-- Opening Marker --

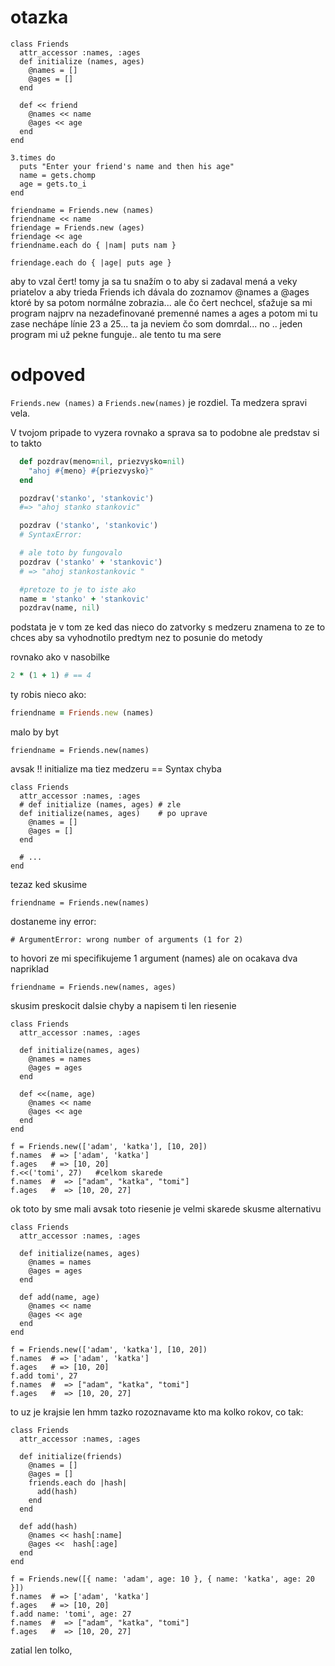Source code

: # otazka

```
class Friends
  attr_accessor :names, :ages
  def initialize (names, ages)
    @names = []
    @ages = []
  end

  def << friend
    @names << name
    @ages << age
  end
end

3.times do 
  puts "Enter your friend's name and then his age"
  name = gets.chomp
  age = gets.to_i
end

friendname = Friends.new (names)
friendname << name
friendage = Friends.new (ages)
friendage << age
friendname.each do { |nam| puts nam }

friendage.each do { |age| puts age } 
```

 aby to vzal čert!
 tomy ja sa tu snažím o to aby si zadaval mená a veky priatelov a aby trieda Friends ich dávala do zoznamov @names a @ages 
ktoré by sa potom normálne zobrazia... ale čo čert nechcel, sťažuje sa mi program najprv na nezadefinované premenné names a ages
 a potom mi tu zase nechápe línie 23 a 25... ta ja neviem čo som domrdal... no .. jeden program mi už pekne funguje.. ale tento tu ma sere

# odpoved

`Friends.new (names)` a `Friends.new(names)` je rozdiel. Ta medzera spravi vela. 

V tvojom pripade to vyzera rovnako a sprava sa to podobne ale predstav si to takto 

```ruby
  def pozdrav(meno=nil, priezvysko=nil)
    "ahoj #{meno} #{priezvysko}"
  end

  pozdrav('stanko', 'stankovic')
  #=> "ahoj stanko stankovic" 

  pozdrav ('stanko', 'stankovic')
  # SyntaxError:

  # ale toto by fungovalo
  pozdrav ('stanko' + 'stankovic')
  # => "ahoj stankostankovic " 

  #pretoze to je to iste ako
  name = 'stanko' + 'stankovic'
  pozdrav(name, nil)
```

podstata je v tom ze ked das nieco do zatvorky s medzeru znamena to ze
to chces aby sa vyhodnotilo predtym nez to posunie do metody

rovnako ako v nasobilke

```ruby
2 * (1 + 1) # == 4
```

ty  robis nieco ako: 

```ruby
friendname = Friends.new (names)
```

malo by byt 

```
friendname = Friends.new(names)
```

avsak !! initialize ma tiez medzeru == Syntax chyba

```
class Friends
  attr_accessor :names, :ages
  # def initialize (names, ages) # zle 
  def initialize(names, ages)    # po uprave
    @names = []
    @ages = []
  end

  # ...
end
```

tezaz ked skusime 

```
friendname = Friends.new(names)
```

dostaneme iny error:

```
# ArgumentError: wrong number of arguments (1 for 2)
```

to hovori ze mi specifikujeme 1 argument (names) ale on ocakava dva
napriklad

```
friendname = Friends.new(names, ages)
```

skusim preskocit dalsie chyby a napisem ti len riesenie 

```
class Friends
  attr_accessor :names, :ages

  def initialize(names, ages)
    @names = names
    @ages = ages
  end

  def <<(name, age)
    @names << name
    @ages << age
  end
end

f = Friends.new(['adam', 'katka'], [10, 20])
f.names  # => ['adam', 'katka']
f.ages   # => [10, 20]
f.<<('tomi', 27)   #celkom skarede 
f.names  #  => ["adam", "katka", "tomi"]
f.ages   #  => [10, 20, 27] 
```

ok toto by sme mali avsak toto riesenie je velmi skarede  skusme
alternativu


```
class Friends
  attr_accessor :names, :ages

  def initialize(names, ages)
    @names = names
    @ages = ages
  end

  def add(name, age)
    @names << name
    @ages << age
  end
end

f = Friends.new(['adam', 'katka'], [10, 20])
f.names  # => ['adam', 'katka']
f.ages   # => [10, 20]
f.add tomi', 27 
f.names  #  => ["adam", "katka", "tomi"]
f.ages   #  => [10, 20, 27] 
```

to uz je krajsie len hmm tazko rozoznavame kto ma kolko rokov, co tak: 

```
class Friends
  attr_accessor :names, :ages

  def initialize(friends)
    @names = []
    @ages = []
    friends.each do |hash|
      add(hash)
    end
  end

  def add(hash)
    @names << hash[:name]
    @ages <<  hash[:age]
  end
end

f = Friends.new([{ name: 'adam', age: 10 }, { name: 'katka', age: 20 }])
f.names  # => ['adam', 'katka']
f.ages   # => [10, 20]
f.add name: 'tomi', age: 27 
f.names  #  => ["adam", "katka", "tomi"]
f.ages   #  => [10, 20, 27] 
```


zatial len tolko,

-- Closing Marker --

== Activity ==
Copy down every line of the entries containing the word "program".

== Result ==
ktoré by sa potom normálne zobrazia... ale čo čert nechcel, sťažuje sa mi program najprv na nezadefinované premenné names a ages
 a potom mi tu zase nechápe línie 23 a 25... ta ja neviem čo som domrdal... no .. jeden program mi už pekne funguje.. ale tento tu ma sere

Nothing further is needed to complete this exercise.